Mathematica 14 10 9 18

Edit: Several people have correctly noted, regarding the former version, that f had not been defined, even though f of f had been defined to return -n.

In the current version, f[n] returns {n}, that is, a list containing the single integer, n; and f[f[n]] returns -n. I will leave it to the OP to decide if this meet the requirements.

f@{n_}=-n;f@n_={n}

Test:

f[f[3]]

-3

Testing several values at once…. f[f[#]] & /@ {-3, -2, -1, 1, 2, 3}

{3, 2, 1, -1, -2, -3}

  • 1
    Perhaps I don't understand you. Can you show an example of that failing? – Dr. belisarius Jun 30 '13 at 19:33
  • 5
    I don't think you've actually defined f... – boothby Jul 2 '13 at 20:03
  • 2
    Anybody care to explain this solution to those who aren't familiar with Mathematica syntax? Would be appreciated. – Ben Reich Dec 29 '13 at 23:49
  • 9
    f doesn't satisfy f:Q->Q. This answer should be disqualified. – Tyilo Dec 30 '13 at 2:34
  • 4
    @DavidCarraher A list of numbers isn't in Q or Z so this is still not valid. – Tyilo Dec 31 '13 at 18:56

Here's my go at it.

long f(int i){return i;}
int f(long i){return -i;}

Live example:

int main()
{
  for(int i=-10; i<10; i=i+3)
    std::cout << f(f(i)) << "\n";
}

The input types cn be arbitrarily tailored to suit your needs. This version works for integer literals that are smaller in magnitude than 2^32-1.

  • 2
    The problem said f:Q->Q, not f:Z->Z. – AJMansfield Jul 12 '13 at 13:37
  • @AJMansfield the scoring section of the spec was meant to offer bonus points for functions defined f:Z->Z, sorry for the confusing wording – ardnew Jul 12 '13 at 22:48
  • 6
    the problem with this answer is it appears to define two separate functions, while the spec requires you only define one. but i don't mean to start a semantics debate, it's still a very thoughtful solution – ardnew Jul 12 '13 at 22:54
  • @ardnew, oh you're right. I was pointed to this valid objection only seconds before sharing it with the Lounge<C++> on SO chat. I do wonder what the compiler makes of this (if it doesn't inline the calls), but my assembly sucks. – rubenvb Jul 13 '13 at 16:25
  • 1
    I think you can remove the space in return -i – Cyoce Apr 7 '17 at 18:36

JavaScript, 18

f=n=>n%1?.5-n:n+.5

Using the new fat arrow notation (Firefox 22).

Other version (18):

f=n=>n%1?-.5/n:.5/n

Previous version (20):

f=n=>n-~~n?.5-n:n+.5

Example:

> [-3,-2,-1,1,2,3].map(f).map(f)
[3, 2, 1, -1, -2, -3]
  • 10
    Looks like JavaScript is evolving into CoffeeScript. – Peter Taylor Jun 29 '13 at 21:13

Mathematica 18

f=#+1/2-4#(#-⌊#⌋)&

Here ⌊...⌋ is the floor function. It uses only rational numbers (not lists, complex numbers, etc)

f[10]
f[f[10]]

21/2

-10

f[-5]
f[f[-5]]

-9/2

5

x86 assembly language (FASM). The argument and the result are in eax register.
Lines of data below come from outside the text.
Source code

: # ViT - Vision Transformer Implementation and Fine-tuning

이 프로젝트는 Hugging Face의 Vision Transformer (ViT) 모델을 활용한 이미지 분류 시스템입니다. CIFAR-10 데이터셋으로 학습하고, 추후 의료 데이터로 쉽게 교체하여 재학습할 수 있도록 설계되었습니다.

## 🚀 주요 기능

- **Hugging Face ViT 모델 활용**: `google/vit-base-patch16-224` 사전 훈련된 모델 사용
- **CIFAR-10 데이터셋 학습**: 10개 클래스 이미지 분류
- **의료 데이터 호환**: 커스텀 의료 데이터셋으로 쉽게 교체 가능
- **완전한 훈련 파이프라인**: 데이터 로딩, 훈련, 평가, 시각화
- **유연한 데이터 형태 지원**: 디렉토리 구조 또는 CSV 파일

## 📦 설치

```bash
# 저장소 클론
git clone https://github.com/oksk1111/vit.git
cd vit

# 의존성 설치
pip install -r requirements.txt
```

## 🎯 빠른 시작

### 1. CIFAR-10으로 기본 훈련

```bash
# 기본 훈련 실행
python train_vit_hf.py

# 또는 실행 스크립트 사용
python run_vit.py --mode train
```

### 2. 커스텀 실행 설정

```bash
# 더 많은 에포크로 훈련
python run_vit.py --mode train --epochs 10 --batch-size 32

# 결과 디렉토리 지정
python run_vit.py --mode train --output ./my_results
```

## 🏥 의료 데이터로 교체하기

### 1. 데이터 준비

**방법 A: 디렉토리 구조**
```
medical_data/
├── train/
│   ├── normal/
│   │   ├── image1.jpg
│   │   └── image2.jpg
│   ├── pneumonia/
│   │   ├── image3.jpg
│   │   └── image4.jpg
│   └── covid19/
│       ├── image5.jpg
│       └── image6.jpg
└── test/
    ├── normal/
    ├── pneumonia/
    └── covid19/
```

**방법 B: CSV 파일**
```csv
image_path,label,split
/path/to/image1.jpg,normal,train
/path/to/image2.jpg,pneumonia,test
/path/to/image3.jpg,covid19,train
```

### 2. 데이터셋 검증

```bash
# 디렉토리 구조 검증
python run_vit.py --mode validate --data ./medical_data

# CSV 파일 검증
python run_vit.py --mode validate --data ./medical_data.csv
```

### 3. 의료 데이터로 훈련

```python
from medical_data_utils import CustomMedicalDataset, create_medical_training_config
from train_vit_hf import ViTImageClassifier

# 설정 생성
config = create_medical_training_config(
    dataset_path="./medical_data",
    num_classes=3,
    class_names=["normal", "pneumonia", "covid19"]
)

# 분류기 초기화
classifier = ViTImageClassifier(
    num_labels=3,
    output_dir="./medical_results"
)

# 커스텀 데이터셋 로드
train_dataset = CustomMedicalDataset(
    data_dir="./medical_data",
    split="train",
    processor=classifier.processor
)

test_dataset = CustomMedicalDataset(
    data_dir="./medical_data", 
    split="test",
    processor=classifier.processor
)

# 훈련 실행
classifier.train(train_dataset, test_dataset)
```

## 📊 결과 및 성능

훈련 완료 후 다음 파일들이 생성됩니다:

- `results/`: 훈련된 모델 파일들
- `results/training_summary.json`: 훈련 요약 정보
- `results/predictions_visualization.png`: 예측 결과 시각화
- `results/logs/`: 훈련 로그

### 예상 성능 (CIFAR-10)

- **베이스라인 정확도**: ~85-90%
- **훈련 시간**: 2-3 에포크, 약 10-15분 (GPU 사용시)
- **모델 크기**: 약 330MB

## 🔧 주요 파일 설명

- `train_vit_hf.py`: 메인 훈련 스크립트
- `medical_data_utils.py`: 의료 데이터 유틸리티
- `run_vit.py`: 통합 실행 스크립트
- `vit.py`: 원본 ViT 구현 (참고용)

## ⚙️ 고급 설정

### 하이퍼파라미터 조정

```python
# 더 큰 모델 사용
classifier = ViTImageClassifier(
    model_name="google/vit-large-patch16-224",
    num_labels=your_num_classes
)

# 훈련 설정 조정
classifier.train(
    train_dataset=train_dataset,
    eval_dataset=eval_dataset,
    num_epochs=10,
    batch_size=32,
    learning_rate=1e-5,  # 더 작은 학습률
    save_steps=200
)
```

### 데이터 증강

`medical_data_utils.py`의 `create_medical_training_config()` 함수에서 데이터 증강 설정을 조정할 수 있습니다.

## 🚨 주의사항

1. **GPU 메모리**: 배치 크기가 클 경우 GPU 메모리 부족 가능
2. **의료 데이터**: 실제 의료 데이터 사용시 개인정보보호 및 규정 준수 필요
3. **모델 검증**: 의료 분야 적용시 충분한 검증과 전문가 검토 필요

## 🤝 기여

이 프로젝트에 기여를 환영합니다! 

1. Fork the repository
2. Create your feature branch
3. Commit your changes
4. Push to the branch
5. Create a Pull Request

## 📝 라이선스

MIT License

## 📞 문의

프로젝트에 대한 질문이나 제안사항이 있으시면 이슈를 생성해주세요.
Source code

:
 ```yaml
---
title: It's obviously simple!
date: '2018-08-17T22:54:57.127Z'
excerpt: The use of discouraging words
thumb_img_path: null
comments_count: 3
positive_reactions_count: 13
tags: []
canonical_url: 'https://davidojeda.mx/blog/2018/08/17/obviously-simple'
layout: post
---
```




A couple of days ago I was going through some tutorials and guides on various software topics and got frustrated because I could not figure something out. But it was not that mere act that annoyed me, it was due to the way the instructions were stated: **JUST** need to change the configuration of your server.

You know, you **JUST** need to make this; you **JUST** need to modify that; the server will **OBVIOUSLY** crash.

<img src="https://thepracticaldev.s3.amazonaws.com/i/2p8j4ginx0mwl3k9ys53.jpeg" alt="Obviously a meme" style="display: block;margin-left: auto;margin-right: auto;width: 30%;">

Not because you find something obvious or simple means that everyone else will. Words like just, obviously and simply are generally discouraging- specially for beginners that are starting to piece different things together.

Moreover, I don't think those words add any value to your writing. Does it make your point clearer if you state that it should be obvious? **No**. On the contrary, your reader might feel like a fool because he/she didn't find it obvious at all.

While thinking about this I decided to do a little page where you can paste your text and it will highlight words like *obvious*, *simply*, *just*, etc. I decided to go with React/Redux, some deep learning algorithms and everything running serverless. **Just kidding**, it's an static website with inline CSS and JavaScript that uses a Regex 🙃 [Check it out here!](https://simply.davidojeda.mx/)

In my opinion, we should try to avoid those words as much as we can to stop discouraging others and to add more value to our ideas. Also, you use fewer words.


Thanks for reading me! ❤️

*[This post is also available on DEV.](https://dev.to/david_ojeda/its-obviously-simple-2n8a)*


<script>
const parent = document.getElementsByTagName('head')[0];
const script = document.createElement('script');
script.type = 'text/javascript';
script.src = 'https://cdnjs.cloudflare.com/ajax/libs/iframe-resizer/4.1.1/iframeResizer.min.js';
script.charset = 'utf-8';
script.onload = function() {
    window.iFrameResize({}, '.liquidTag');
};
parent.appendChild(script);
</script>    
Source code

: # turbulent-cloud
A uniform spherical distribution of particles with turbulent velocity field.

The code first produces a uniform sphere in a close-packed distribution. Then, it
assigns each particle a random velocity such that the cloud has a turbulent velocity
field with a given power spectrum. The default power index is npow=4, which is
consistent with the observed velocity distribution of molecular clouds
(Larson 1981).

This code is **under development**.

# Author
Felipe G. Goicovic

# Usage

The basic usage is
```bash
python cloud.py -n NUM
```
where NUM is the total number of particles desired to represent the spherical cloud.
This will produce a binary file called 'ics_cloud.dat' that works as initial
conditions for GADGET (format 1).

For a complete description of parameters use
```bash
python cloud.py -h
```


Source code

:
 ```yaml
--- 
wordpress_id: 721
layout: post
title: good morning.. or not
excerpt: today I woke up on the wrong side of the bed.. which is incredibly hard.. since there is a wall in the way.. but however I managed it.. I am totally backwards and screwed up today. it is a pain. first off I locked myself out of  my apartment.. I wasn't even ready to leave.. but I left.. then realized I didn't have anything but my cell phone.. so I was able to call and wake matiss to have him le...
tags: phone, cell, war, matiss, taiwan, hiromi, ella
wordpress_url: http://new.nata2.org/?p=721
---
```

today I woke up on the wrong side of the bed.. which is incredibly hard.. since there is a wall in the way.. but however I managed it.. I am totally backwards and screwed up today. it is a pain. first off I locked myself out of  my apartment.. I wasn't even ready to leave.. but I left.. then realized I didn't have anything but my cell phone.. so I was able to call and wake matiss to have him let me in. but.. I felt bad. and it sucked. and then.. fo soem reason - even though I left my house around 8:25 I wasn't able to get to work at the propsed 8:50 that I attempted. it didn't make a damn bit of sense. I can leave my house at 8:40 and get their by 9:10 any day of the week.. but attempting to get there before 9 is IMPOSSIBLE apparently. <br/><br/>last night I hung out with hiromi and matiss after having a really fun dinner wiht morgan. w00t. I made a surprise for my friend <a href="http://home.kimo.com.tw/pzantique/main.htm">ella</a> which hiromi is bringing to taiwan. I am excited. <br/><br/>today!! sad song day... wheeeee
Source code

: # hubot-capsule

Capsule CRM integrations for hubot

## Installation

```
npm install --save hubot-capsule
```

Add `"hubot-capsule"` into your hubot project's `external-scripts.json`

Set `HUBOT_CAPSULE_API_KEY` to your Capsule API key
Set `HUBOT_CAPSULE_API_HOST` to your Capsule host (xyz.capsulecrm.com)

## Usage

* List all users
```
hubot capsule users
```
It works properly for -2^30 < N < +2^30-1

16 bytes executable code.

        use32

f_n:
        lea     edx, [2*eax]
        xor     edx, eax
        btc     eax, 30
        shl     edx, 1
        jnc     .end
        neg     eax
.end:
        retn
  • Nitpicking your numbers; 2E30 would be 2 * 10^30, not 2^30 as I think you want. – Nick T Dec 30 '13 at 2:22
  • @NickT My mistake. Fixed. – johnfound Feb 1 '14 at 11:14
  • I'm pretty sure you are supposed to count the bytes in the source code. – nyuszika7h Apr 28 '14 at 12:49

Common Lisp: 35 bytes

(defun f(x)(/(if(> 1 x)-1/2 1/2)x))

Scheme (and Racket): 36 bytes

(define(f x)(/(if(> 1 x)-1/2 1/2)x))

Ungolfed with comments and explanation:

(define (f x)
  (/             ;; divide
     (if (> 1 x) ;; if x is below 1 
         -1/2    ;; then -1/2 (the fraction)
         1/2)    ;; else 1/2 (the fraction)
      x))        ;; gets divided with x

For any number x in [1,->] the if will turn into the fraction 1/2 which is a real exact number in both languages.

The divide part will then become (/ 1/2 x) so the fraction will become 1/(x*2) which always is below 1. For 1 it will be 1/2, for 2 it's 1/4, etc.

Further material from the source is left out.